PM
Aerobic Prep - 10min
DROM - 10min
Added an extra 10 min to both of these plus some specific movement prep. My upper body was really hurting going into this morning. This week is the most pulling I think that has been programmed for a while. My biceps and lats were very stiff. Everything felt pretty good afterward.
A
Muscle-up - 1.1 reps on the min for 8min (MUST BE SINGLES, put a gymnastics mat down to protect from falls)

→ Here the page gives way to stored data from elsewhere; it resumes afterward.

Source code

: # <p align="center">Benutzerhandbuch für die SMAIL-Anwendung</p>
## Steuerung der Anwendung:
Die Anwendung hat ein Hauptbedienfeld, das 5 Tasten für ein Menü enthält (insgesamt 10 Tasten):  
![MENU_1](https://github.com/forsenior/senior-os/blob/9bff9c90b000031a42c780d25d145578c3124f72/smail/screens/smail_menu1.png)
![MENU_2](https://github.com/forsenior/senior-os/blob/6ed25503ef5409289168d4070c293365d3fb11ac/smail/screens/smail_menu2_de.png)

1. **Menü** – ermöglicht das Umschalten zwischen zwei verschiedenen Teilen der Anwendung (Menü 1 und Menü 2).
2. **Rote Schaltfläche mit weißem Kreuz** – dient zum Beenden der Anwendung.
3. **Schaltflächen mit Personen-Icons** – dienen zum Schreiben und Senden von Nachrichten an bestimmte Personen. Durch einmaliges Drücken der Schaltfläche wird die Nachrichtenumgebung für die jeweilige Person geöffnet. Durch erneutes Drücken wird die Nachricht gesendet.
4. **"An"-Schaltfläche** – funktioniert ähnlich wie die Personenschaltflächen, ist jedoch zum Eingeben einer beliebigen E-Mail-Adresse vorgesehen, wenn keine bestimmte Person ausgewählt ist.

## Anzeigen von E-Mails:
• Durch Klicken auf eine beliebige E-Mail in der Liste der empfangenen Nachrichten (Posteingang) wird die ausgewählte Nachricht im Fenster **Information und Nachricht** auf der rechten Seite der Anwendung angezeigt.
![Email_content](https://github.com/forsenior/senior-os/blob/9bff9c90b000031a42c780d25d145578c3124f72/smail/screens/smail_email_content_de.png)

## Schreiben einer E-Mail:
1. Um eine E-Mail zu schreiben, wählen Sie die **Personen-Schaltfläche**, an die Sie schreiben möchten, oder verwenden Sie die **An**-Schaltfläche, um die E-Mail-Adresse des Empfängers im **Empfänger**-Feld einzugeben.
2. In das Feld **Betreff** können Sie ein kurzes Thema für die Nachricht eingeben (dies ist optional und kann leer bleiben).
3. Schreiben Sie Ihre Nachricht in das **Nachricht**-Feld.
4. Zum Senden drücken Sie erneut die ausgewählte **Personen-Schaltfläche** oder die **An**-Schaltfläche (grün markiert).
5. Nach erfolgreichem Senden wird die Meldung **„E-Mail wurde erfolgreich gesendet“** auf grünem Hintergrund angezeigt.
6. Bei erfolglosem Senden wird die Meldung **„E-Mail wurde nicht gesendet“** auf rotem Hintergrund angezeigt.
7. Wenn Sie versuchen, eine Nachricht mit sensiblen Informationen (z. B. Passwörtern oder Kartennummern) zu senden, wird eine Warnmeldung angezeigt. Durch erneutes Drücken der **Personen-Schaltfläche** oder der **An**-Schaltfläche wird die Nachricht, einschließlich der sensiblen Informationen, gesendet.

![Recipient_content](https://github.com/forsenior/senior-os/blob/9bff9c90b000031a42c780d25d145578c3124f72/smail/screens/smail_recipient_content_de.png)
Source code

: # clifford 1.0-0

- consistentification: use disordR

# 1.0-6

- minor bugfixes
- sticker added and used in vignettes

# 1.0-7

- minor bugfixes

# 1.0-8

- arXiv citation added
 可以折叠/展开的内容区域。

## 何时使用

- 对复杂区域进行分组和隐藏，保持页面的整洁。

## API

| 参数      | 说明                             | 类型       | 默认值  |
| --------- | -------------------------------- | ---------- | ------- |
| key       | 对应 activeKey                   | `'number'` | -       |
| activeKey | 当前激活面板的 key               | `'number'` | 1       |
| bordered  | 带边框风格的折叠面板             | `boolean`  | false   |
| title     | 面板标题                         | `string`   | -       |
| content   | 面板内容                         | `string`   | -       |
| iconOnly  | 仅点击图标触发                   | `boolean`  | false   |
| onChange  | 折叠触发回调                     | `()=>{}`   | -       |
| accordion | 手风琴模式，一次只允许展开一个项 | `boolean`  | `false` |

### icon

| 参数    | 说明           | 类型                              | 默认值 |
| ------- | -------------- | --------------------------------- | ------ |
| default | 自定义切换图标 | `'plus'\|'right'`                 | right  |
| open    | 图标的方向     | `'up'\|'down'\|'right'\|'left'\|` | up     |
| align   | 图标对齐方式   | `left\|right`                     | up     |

Result: 16 for 16 + an unbroken triple
First (other than Tuesday) I've been able to hit every single prescribed muscle-up and then some. Very pleased with how fast these are progressing. I feel like I only struggled on a few.
+
Row - 20sec @ peak 500m pace
Rest - 40sec
x6
*effort should not be building up lactate just high-end aerobic pacing
Not as alarmingly difficult as I had anticipated. I felt like I could actually hold that pace for close to a 1k.
+
250m Row @ 2k pace
30 UB Wallball
250m Row @ 2k pace
Rest = work
x3 Rounds
Result - 3:14 / 3:23 /3:21
+
250m Row @ 2k pace
10 BBJ @ 24"
250m Row @ 2k pace
Rest = work
x3 Rounds
*goal is to match pacing for the same training session last week
Result - 2:59 / 3:03 / 3:01
Dude...ouch.
The ultimate key limiting factor here was that I went into this session fasted. I didn't wake up early enough to eat something substantial, however, even if I had, it may have come back up anyway. I was REALLY hurting after the 3rd round of the 1st set. Cramped up hardcore in my quads around that time, too. These non-for-time WODs are really killing me...I'd say I need to do them.